- [Task directions] Could you filter the records below down to the lines that include the word "disabled"?

Data excerpts section start

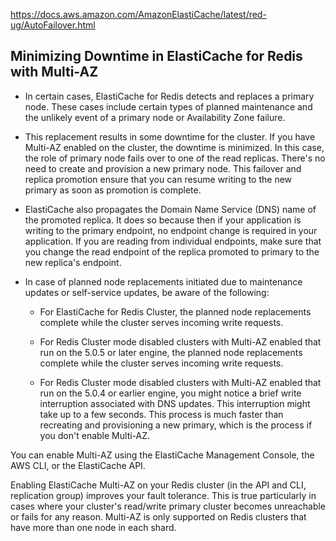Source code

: https://docs.aws.amazon.com/AmazonElastiCache/latest/red-ug/AutoFailover.html

## Minimizing Downtime in ElastiCache for Redis with Multi-AZ



- In certain cases, ElastiCache for Redis detects and replaces a primary node. These cases include certain types of planned maintenance and the unlikely event of a primary node or Availability Zone failure.

- This replacement results in some downtime for the cluster. If you have Multi-AZ enabled on the cluster, the downtime is minimized. In this case, the role of primary node fails over to one of the read replicas. There's no need to create and provision a new primary node. This failover and replica promotion ensure that you can resume writing to the new primary as soon as promotion is complete.

- ElastiCache also propagates the Domain Name Service (DNS) name of the promoted replica. It does so because then if your application is writing to the primary endpoint, no endpoint change is required in your application. If you are reading from individual endpoints, make sure that you change the read endpoint of the replica promoted to primary to the new replica's endpoint.

- In case of planned node replacements initiated due to maintenance updates or self-service updates, be aware of the following:

    - For ElastiCache for Redis Cluster, the planned node replacements complete while the cluster serves incoming write requests.

    - For Redis Cluster mode disabled clusters with Multi-AZ enabled that run on the 5.0.5 or later engine, the planned node replacements complete while the cluster serves incoming write requests.

    - For Redis Cluster mode disabled clusters with Multi-AZ enabled that run on the 5.0.4 or earlier engine, you might notice a brief write interruption associated with DNS updates. This interruption might take up to a few seconds. This process is much faster than recreating and provisioning a new primary, which is the process if you don't enable Multi-AZ.

You can enable Multi-AZ using the ElastiCache Management Console, the AWS CLI, or the ElastiCache API.

Enabling ElastiCache Multi-AZ on your Redis cluster (in the API and CLI, replication group) improves your fault tolerance. This is true particularly in cases where your cluster's read/write primary cluster becomes unreachable or fails for any reason. Multi-AZ is only supported on Redis clusters that have more than one node in each shard.
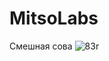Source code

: # MitsoLabs

Смешная сова
![83r](https://user-images.githubusercontent.com/69632682/193409879-b2120606-854d-4cf8-9130-56eece0eaa10.gif)
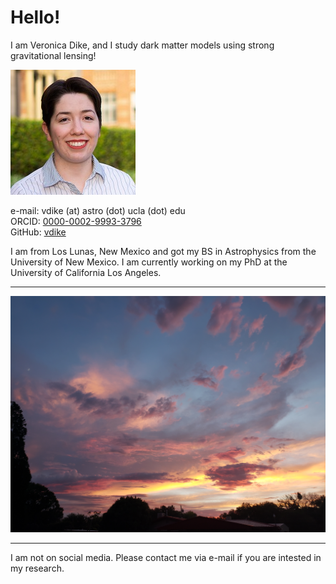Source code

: # Hello!
I am Veronica Dike, and I study dark matter models using strong gravitational lensing!

![smallbright](smallbright.jpg)

e-mail: vdike (at) astro (dot) ucla (dot) edu  
ORCID: [0000-0002-9993-3796](https://orcid.org/0000-0002-9993-3796)  
GitHub: [vdike](https://github.com/vdike)

I am from Los Lunas, New Mexico and got my BS in Astrophysics from the University of New Mexico. I am currently working on my PhD at the University of California Los Angeles. 

---

![llsunset](20220802_201457.jpg)

---

I am not on social media. Please contact me via e-mail if you are intested in my research.

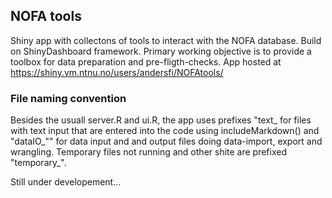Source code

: ## NOFA tools 
Shiny app with collectons of tools to interact with the NOFA database. Build on ShinyDashboard framework. Primary working objective is to provide a toolbox for data preparation and pre-fligth-checks. App hosted at https://shiny.vm.ntnu.no/users/andersfi/NOFAtools/    

### File naming convention
Besides the usuall server.R and ui.R, the app uses prefixes "text_ for files with text input that are entered into the code using includeMarkdown() and "dataIO_"" for data input and and output files doing data-import, export and wrangling. Temporary files not running and other shite are prefixed "temporary_". 

Still under developement...
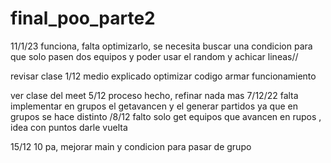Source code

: # final_poo_parte2

 11/1/23
funciona, falta optimizarlo, se necesita buscar una condicion para que solo pasen dos equipos y poder usar el random y achicar lineas//

 
revisar clase 1/12 medio explicado
optimizar codigo
armar funcionamiento

ver clase del meet 5/12 proceso hecho, refinar nada mas 
7/12/22
falta implementar en grupos el getavancen y el generar partidos ya que en grupos se hace distinto
/8/12
falto solo get equipos que avancen en rupos , idea con puntos darle vuelta

15/12 10 pa, mejorar main y condicion para pasar de grupo

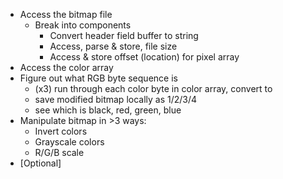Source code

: - Access the bitmap file
  - Break into components
    - Convert header field buffer to string
    - Access, parse & store, file size
    - Access & store offset (location) for pixel array
- Access the color array
- Figure out what RGB byte sequence is
  - (x3) run through each color byte in color array, convert to
  - save modified bitmap locally as 1/2/3/4
  - see which is black, red, green, blue
- Manipulate bitmap in >3 ways:
  - Invert colors
  - Grayscale colors
  - R/G/B scale
- [Optional]
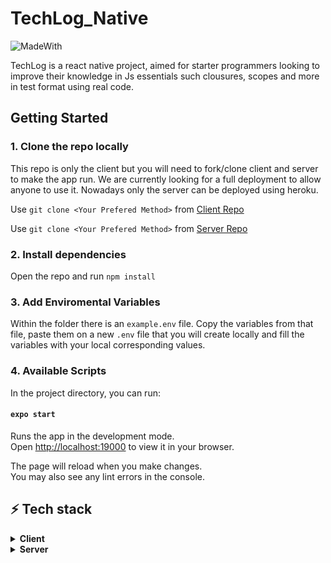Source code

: # TechLog_Native
![MadeWith](https://img.shields.io/badge/Made%20for-VSCode-1f425f.svg)

TechLog is a react native project, aimed for starter programmers looking to improve their knowledge in Js essentials such clousures, scopes and more in test format using real code.

## Getting Started

### 1. Clone the repo locally
This repo is only the client but you will need to fork/clone client and server to make the app run.
We are currently looking for a full deployment to allow anyone to use it.
Nowadays only the server can be deployed using heroku.

Use `git clone <Your Prefered Method>` from [Client Repo](https://github.com/NeoCephei/TechLog_Native)

Use `git clone <Your Prefered Method>` from [Server Repo](https://github.com/NeoCephei/TechLog_Server)

### 2. Install dependencies
Open the repo and run `npm install`

### 3. Add Enviromental Variables
Within the folder there is an `example.env` file. Copy the variables from that file, paste them on a new `.env` file that you will create locally and fill the variables with your local corresponding values.

### 4. Available Scripts

In the project directory, you can run:

#### `expo start`

Runs the app in the development mode.\
Open [http://localhost:19000](http://localhost:19000) to view it in your browser.

The page will reload when you make changes.\
You may also see any lint errors in the console.

## ⚡ Tech stack
<details>
 <summary><b>Client</b></summary> 
 
  ![Native](https://img.shields.io/badge/React_Native-20232A?style=for-the-badge&logo=react&logoColor=61DAFB)
  ![Router](https://img.shields.io/badge/React_Router-CA4245?style=for-the-badge&logo=react-router&logoColor=white)
  ![Redux](https://img.shields.io/badge/Redux-593D88?style=for-the-badge&logo=redux&logoColor=white)
 
 </details>
 
<details>
 <summary><b>Server</b></summary>
 
 ![Heroku](https://img.shields.io/badge/Heroku-430098?style=for-the-badge&logo=heroku&logoColor=white)
 ![NodeJs](https://img.shields.io/badge/Node.js-43853D?style=for-the-badge&logo=node.js&logoColor=white)
 ![Express](https://img.shields.io/badge/Express.js-404D59?style=for-the-badge)
 ![MongoDB](https://img.shields.io/badge/MongoDB-4EA94B?style=for-the-badge&logo=mongodb&logoColor=white)
</details>

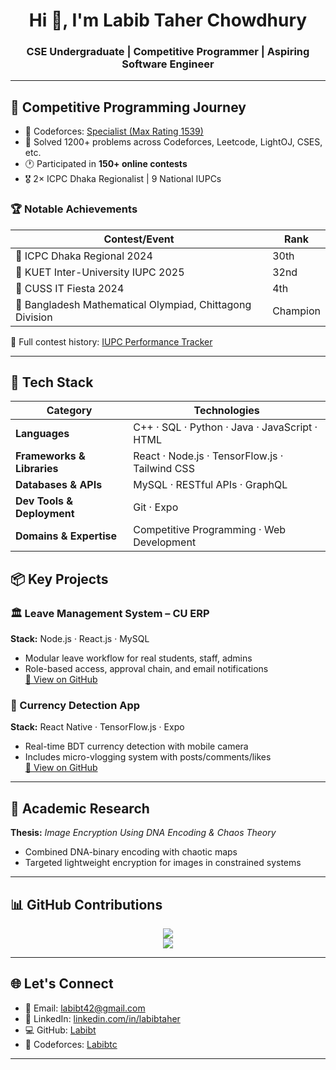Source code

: <h1 align="center">Hi 👋, I'm Labib Taher Chowdhury</h1>
<h3 align="center">CSE Undergraduate | Competitive Programmer | Aspiring Software Engineer</h3>

---

## 🚀 Competitive Programming Journey

- 🎯 Codeforces: [Specialist (Max Rating 1539)](https://codeforces.com/profile/Labibtc)
- 🧠 Solved 1200+ problems across Codeforces, Leetcode, LightOJ, CSES, etc.
- 🕐 Participated in **150+ online contests**
- 🎖️ 2× ICPC Dhaka Regionalist | 9 National IUPCs

### 🏆 Notable Achievements

| Contest/Event                             | Rank     |
|-------------------------------------------|----------|
| 🥈 ICPC Dhaka Regional 2024               | 30th     |
| 🥉 KUET Inter-University IUPC 2025        | 32nd     |
| 🏅 CUSS IT Fiesta 2024                    | 4th      |
| 🥇 Bangladesh Mathematical Olympiad, Chittagong Division     | Champion |

📘 Full contest history: [IUPC Performance Tracker](https://github.com/Labibt/Iupc-Performance)

---

## 🧰 Tech Stack

| **Category**               | **Technologies**                                                                                                                                      |
|----------------------------|-------------------------------------------------------------------------------------------------------------------------------------------------------|
| **Languages**              | C++ · SQL · Python · Java · JavaScript ·  HTML                                                                                 |
| **Frameworks & Libraries** | React ·  Node.js  · TensorFlow.js · Tailwind CSS    |
| **Databases & APIs**       | MySQL  ·  RESTful APIs · GraphQL                                                                                    |
| **Dev Tools & Deployment** | Git · Expo                                                                                                                |
| **Domains & Expertise**    | Competitive Programming · Web Development                |

## 📦 Key Projects

### 🏛️ Leave Management System – CU ERP
**Stack:** Node.js · React.js · MySQL  
- Modular leave workflow for real students, staff, admins  
- Role-based access, approval chain, and email notifications  
[🔗 View on GitHub](https://github.com/SabbirHasanBhuiyan/Leave-Management-System)

### 📱 Currency Detection App
**Stack:** React Native · TensorFlow.js · Expo  
- Real-time BDT currency detection with mobile camera  
- Includes micro-vlogging system with posts/comments/likes  
[🔗 View on GitHub](https://github.com/SabbirHasanBhuiyan/CurrencyDetectionApp)

---

## 📜 Academic Research

**Thesis:** *Image Encryption Using DNA Encoding & Chaos Theory*  
- Combined DNA-binary encoding with chaotic maps  
- Targeted lightweight encryption for images in constrained systems

---

## 📊 GitHub Contributions

<p align="center">
  <img src="https://github-readme-streak-stats.herokuapp.com/?user=Labibt&theme=radical" />
  <br />
  <img src="https://github-readme-stats.vercel.app/api/top-langs/?username=Labibt&layout=compact&theme=radical" />
</p>

---

## 🌐 Let's Connect

- 📧 Email: [labibt42@gmail.com](mailto:labibt42@gmail.com)
- 💼 LinkedIn: [linkedin.com/in/labibtaher](https://www.linkedin.com/in/labibtaher/)
- 💻 GitHub: [Labibt](https://github.com/Labibt/Labibt)
- 🧮 Codeforces: [Labibtc](https://codeforces.com/profile/labibtc)

---

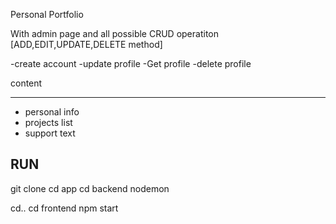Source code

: Personal Portfolio 

With admin page and all possible CRUD operatiton [ADD,EDIT,UPDATE,DELETE method]

-create account 
-update profile
-Get profile
-delete profile

content
_______
* personal info
* projects list
* support text

RUN
---
git clone <link>
cd app
cd backend 
nodemon 

cd..
cd frontend
npm start 

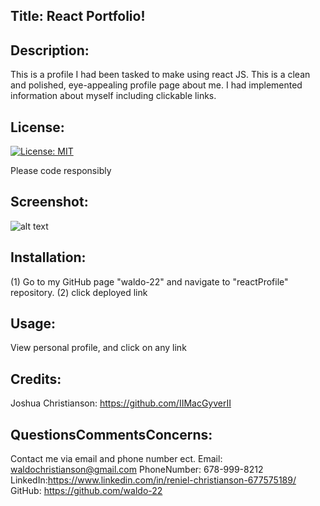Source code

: ## Title: React Portfolio!
## Description:
This is a profile I had been tasked to make using react JS. This is a clean and polished, eye-appealing profile page about me. I had implemented information about myself including clickable links.  
## License:
[![License: MIT](https://img.shields.io/badge/License-MIT-yellow.svg)](https://opensource.org/licenses/MIT)



Please code responsibly
## Screenshot:
![alt text](reactprofilescreenshot.png?raw=true) 
## Installation:
(1) Go to my GitHub page "waldo-22" and navigate to "reactProfile" repository. (2) click deployed link
## Usage:
View personal profile, and click on any link
## Credits:
Joshua Christianson: https://github.com/IIMacGyverII
## QuestionsCommentsConcerns:
Contact me via email and phone number ect. Email: waldochristianson@gmail.com PhoneNumber: 678-999-8212 LinkedIn:https://www.linkedin.com/in/reniel-christianson-677575189/ GitHub: https://github.com/waldo-22
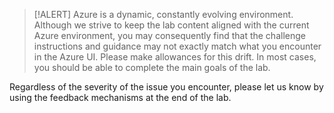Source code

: >[!ALERT] Azure is a dynamic, constantly evolving environment. Although we strive to keep the lab content aligned with the current Azure
environment, you may consequently find that the challenge instructions and guidance may not exactly match what you encounter in the Azure UI. Please make allowances for this drift. In most cases, you should be able to complete the main goals of the lab. 
>
Regardless of the severity of the issue you encounter, please let us know by using the feedback mechanisms at the end of the lab.
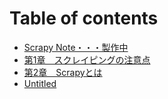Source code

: # Table of contents

* [Scrapy Note・・・製作中](README.md)
* [第1章　スクレイピングの注意点](chapter01.md)
* [第2章　Scrapyとは](chapter02.md)
* [Untitled](chapter03.md)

Data excerpts section end

- [Result of this task]
    - For Redis Cluster mode disabled clusters with Multi-AZ enabled that run on the 5.0.5 or later engine, the planned node replacements complete while the cluster serves incoming write requests.
    - For Redis Cluster mode disabled clusters with Multi-AZ enabled that run on the 5.0.4 or earlier engine, you might notice a brief write interruption associated with DNS updates. This interruption might take up to a few seconds. This process is much faster than recreating and provisioning a new primary, which is the process if you don't enable Multi-AZ.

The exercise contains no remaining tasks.